Ora, o passe já não mais existe, pois está revogado desde o dia 26.03.2001, conforme determina o artigo 93, da Lei 9.615/98, o qual dispõe que “o disposto no art. 28, § 2o, desta Lei somente produzirá efeitos jurídicos a partir de 26 de março de 2001, respeitados os direitos adquiridos decorrentes dos contratos de trabalho e vínculos desportivos de atletas profissionais pactuados com base na legislação anterior”.
Por outro lado, dispõe o artigo 28, da Lei 9.615/98, que “a atividade do atleta profissional, de todas as modalidades desportivas, é caracterizada por remuneração pactuada em contrato formal de trabalho firmado com entidade de prática desportiva, pessoa jurídica de direito privado, que deverá conter, obrigatoriamente, cláusula penal para as hipóteses de descumprimento, rompimento ou rescisão unilateral”.
No complemento, o parágrafo segundo do mesmo dispositivo legal dispõe que “o vínculo desportivo do atleta com a entidade desportiva contratante tem natureza acessória ao respectivo vínculo trabalhista, dissolvendo-se, para todos os efeitos legais”.
Observando o que determina a norma legal chega-se a uma fácil conclusão de que tais negociações não têm nenhum amparo legal. Pois, como é que alguém pode ceder algo que não lhe pertence?
É isso mesmo, os atletas cedem algo que não lhes pertence. O parágrafo segundo do artigo 28, da Lei 9.615/98, é claro ao afirmar que “o vínculo desportivo do atleta com a entidade desportiva contratante tem natureza acessória ao respectivo vínculo trabalhista”. E, nesta condição, a partir do momento em que o contrato de trabalho é firmado com o clube, o vínculo desportivo do atleta passa a pertencer integralmente ao clube, assim permanecendo durante a vigência do contrato de trabalho.
Pode até ocorrer o contrário, ou seja, que o clube ceda ao atleta o direito de receber uma determinada importância sobre o valor eventualmente a ser recebido numa futura negociação que envolva a sua transferência para outro clube, o que é válido e até facilita uma negociação entre as partes.

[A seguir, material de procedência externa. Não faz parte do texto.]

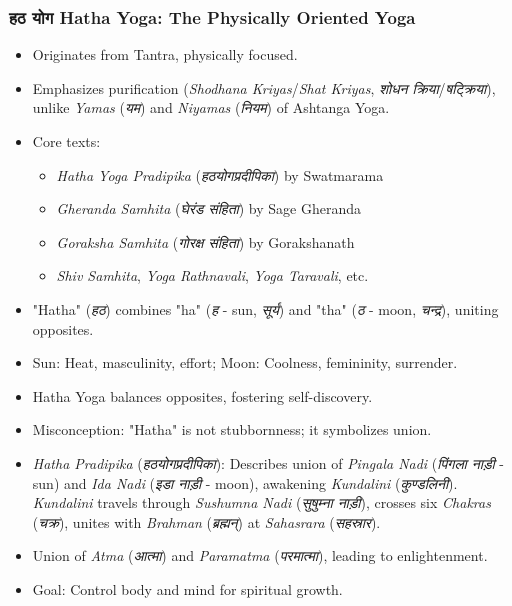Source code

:\begin{frame}[fragile]\frametitle{हठ योग Hatha Yoga: The Physically Oriented Yoga}
    
\begin{itemize}
    \item Originates from Tantra, physically focused.
    \item Emphasizes purification (\textit{Shodhana Kriyas}/\textit{Shat Kriyas}, \textit{शोधन क्रिया}/\textit{षट्क्रिया}), unlike \textit{Yamas} (\textit{यम}) and \textit{Niyamas} (\textit{नियम}) of Ashtanga Yoga.
    \item Core texts:
    \begin{itemize}
        \item \textit{Hatha Yoga Pradipika} (\textit{हठयोगप्रदीपिका}) by Swatmarama
        \item \textit{Gheranda Samhita} (\textit{घेरंड संहिता}) by Sage Gheranda
        \item \textit{Goraksha Samhita} (\textit{गोरक्ष संहिता}) by Gorakshanath
        \item \textit{Shiv Samhita}, \textit{Yoga Rathnavali}, \textit{Yoga Taravali}, etc.
    \end{itemize}
    \item "Hatha" (\textit{हठ}) combines "ha" (\textit{ह} - sun, \textit{सूर्य}) and "tha" (\textit{ठ} - moon, \textit{चन्द्र}), uniting opposites.
    \item Sun: Heat, masculinity, effort; Moon: Coolness, femininity, surrender.
    \item Hatha Yoga balances opposites, fostering self-discovery.
    \item Misconception: "Hatha" is not stubbornness; it symbolizes union.
    \item \textit{Hatha Pradipika} (\textit{हठयोगप्रदीपिका}): Describes union of \textit{Pingala Nadi} (\textit{पिंगला नाड़ी} - sun) and \textit{Ida Nadi} (\textit{इडा नाड़ी} - moon), awakening \textit{Kundalini} (\textit{कुण्डलिनी}).
    \textit{Kundalini} travels through \textit{Sushumna Nadi} (\textit{सुषुम्ना नाड़ी}), crosses six \textit{Chakras} (\textit{चक्र}), unites with \textit{Brahman} (\textit{ब्रह्मन्}) at \textit{Sahasrara} (\textit{सहस्रार}).
    \item Union of \textit{Atma} (\textit{आत्मा}) and \textit{Paramatma} (\textit{परमात्मा}), leading to enlightenment.
    \item Goal: Control body and mind for spiritual growth.
\end{itemize}
    
\end{frame}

Mas neste caso, quem cede é o clube e, como tal, ele está cedendo um direito que legitimamente lhe pertence. Mas jamais se admite o contrário, por afrontar a norma jurídica que regulamenta as relações de trabalho entre os clubes de futebol e os atletas que compõem o seu quadro de profissionais.
*João Bosco Luz de Morais é membro do IBDD, advogado especialista em direito civil e processual civil, doutorando pela Universidad de Buenos Aires, Procurador do STJD do Futebol, Auditor do STJD do Basketball, Professor do Uni-Anhanguera (Goiânia – Go) e Membro da Comissão de Direito Desportivo da OAB-GO.